There are several aftermarket companies selling '383' cranks that don't require any work so said. A crank can cost anywhere from 250
to over 1800$ depending on the kind and quality of the crank you buy. Pistons also fall into this wildly ranging category. You can
spend 150 on cheap cast pistons or over 500 on light forged units. The balance job can cost from 120 to 240 depending on the shop,
kind of balance job and the area you live in. Block work is not too bad. The only extra is the notching and that can be from 100-175
for the work. The rods are also another area of wide variety. You can get stock reworked 400 rods with ARP bolts for 100$ and you can
order the 700$ sportsman rods and so on. If you order aftermarket rods that are profiled for stroker motors you will save yourself
the grinding of the rods and/or the reduced base circle cam. If you get stock rods or non profiled rods you will either have to grind
them yourself or pay your shop 50-100$ for this. You will also need to do this before the motor is balanced!!! I have built them for
around 1600 and as much as 10,000 so far so do some leg work and pricing!
How much power will the stock 400 crank handle?
I have used a prepped 400 crank to 700+HP I have used basically stock cranks to over 550 HP so a stock nodular iron crank is fine for most
buildups. The crank is strong because of the beefier construction of the crank.
What is the red line on these motors?
The red line varies from motor to motor depending on the parts installed and work done etc... A basic short rod 383 will live to 5500
and a 5.7" rod motor will go to 6500. Motors with forged internals and special work done can of course go higher. As a basic rule
of thumb you can go 1000 RPM per 10PSI of oil pressure. If you have 70 PSI you can make 6000 with a 10 PSI safety margin. This rule
will affect every kind of motor. It's kinda of an either/or here. You can go as high as your oil pressure permits or the internal parts
permit whichever is lower!
What size cam will I need?
Probably the second most asked question is cam sizing. This is another tricky thing to pick. Since every single aspect of the engine and
vehicle it's installed in will affect this I will just give another rule of thumb. 99% of rated ranges on products are based on
the 350. If you have built a 383 you can add 10 degrees of duration to the motor and get very similar characteristics. For example;
A 350 would probably have a moderate to rough idle with a 224 duration cam, measured @ .050 lift. The 383 will take a 234 duration
cam to make almost the same idle and vacuum as the 350. These motors also like to breath so longer duration larger lift cams work
well in them. Don't overcam! Just because you have a bigger engine don't go stuff the largest cam you can find into it. Most street
engines use less than 234 degrees of duration @ .050! The motor is bigger so it will make more power with less cam so a 383 with a
214 cam will make more power than a 220 duration cam 350 if all else was the same.
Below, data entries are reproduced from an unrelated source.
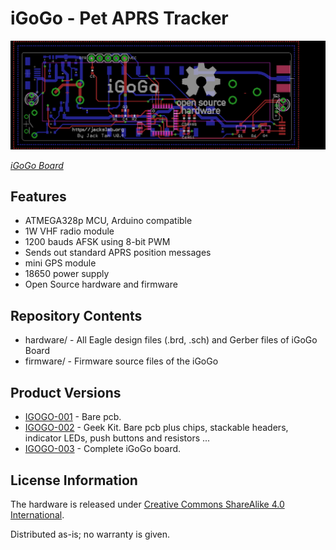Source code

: iGoGo - Pet APRS Tracker
=======================================

![iGoGo Board V0.4](hardware/V0.4/iGoGo-APRS-Tracker-layout.png)

[*iGoGo Board*](http://jackslab.org/)


Features
-------------------
* ATMEGA328p MCU, Arduino compatible
* 1W VHF radio module
* 1200 bauds AFSK using 8-bit PWM
* Sends out standard APRS position messages
* mini GPS module
* 18650 power supply
* Open Source hardware and firmware 


Repository Contents
-------------------
* hardware/ - All Eagle design files (.brd, .sch) and Gerber files of iGoGo Board 
* firmware/ - Firmware source files of the iGoGo


Product Versions
----------------
* [IGOGO-001](http://www.jackslab.org/) - Bare pcb.
* [IGOGO-002](http://www.jackslab.org/) - Geek Kit. Bare pcb plus chips, stackable headers, indicator LEDs, push buttons and resistors ...
* [IGOGO-003](http://www.jackslab.org/) - Complete iGoGo board.


License Information
-------------------
The hardware is released under [Creative Commons ShareAlike 4.0 International](https://creativecommons.org/licenses/by-sa/4.0/).

Distributed as-is; no warranty is given.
What intake and manifold should I use?
Intake should be a high rise aluminum and a moderate carb. The 383 likes to breath so a bigger intake manifold like the RPM or Stealth
would be a better choice but the performer and action + manifolds will work. Carb also depends on application but on the street under
6000 RPM you could get away with a 650! A 750 would make more power but is the largest you should go unless you are all out racing!
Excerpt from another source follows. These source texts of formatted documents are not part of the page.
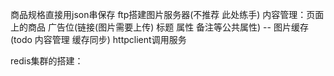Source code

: 商品规格直接用json串保存
ftp搭建图片服务器(不推荐  此处练手)
内容管理：页面上的商品 广告位(链接(图片需要上传) 标题 属性 备注等公共属性)
-- 图片缓存(todo 内容管理 缓存同步)
httpclient调用服务

redis集群的搭建：

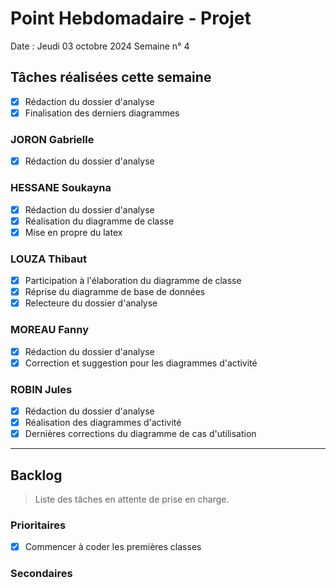 # Point Hebdomadaire - Projet

Date : Jeudi 03 octobre 2024
Semaine n° 4

## Tâches réalisées cette semaine

- [x] Rédaction du dossier d'analyse
- [x] Finalisation des derniers diagrammes

### JORON Gabrielle

- [x] Rédaction du dossier d'analyse


### HESSANE Soukayna
- [x] Rédaction du dossier d'analyse
- [x] Réalisation du diagramme de classe
- [x] Mise en propre du latex

### LOUZA Thibaut
- [x] Participation à l'élaboration du diagramme de classe
- [x] Réprise du diagramme de base de données
- [x] Relecteure du dossier d'analyse

### MOREAU Fanny
- [x] Rédaction du dossier d'analyse
- [x] Correction et suggestion pour les diagrammes d'activité

### ROBIN Jules

- [x] Rédaction du dossier d'analyse
- [x] Réalisation des diagrammes d'activité
- [x] Dernières corrections du diagramme de cas d'utilisation

---

## Backlog

> Liste des tâches en attente de prise en charge.

### Prioritaires

- [x] Commencer à coder les premières classes

### Secondaires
Are there any special things I need to pay attention to when assembling the motor?
Yes you must check cam to rod clearance and block to rod clearance. Both should be .050" minimum! All other specs will be the same as a 350 or whatever the manufacture specifies.
Should I run a high volume oil pump?
Only if you have a deep extra capacity oil pan. I personally do not like or condone high volume oil pumps on any engine. A stock oil pan will be sucked dry by a high volume pump @ 4500 RPM under hard acceleration. I have rebuilt more than a few motors that burnt up this way.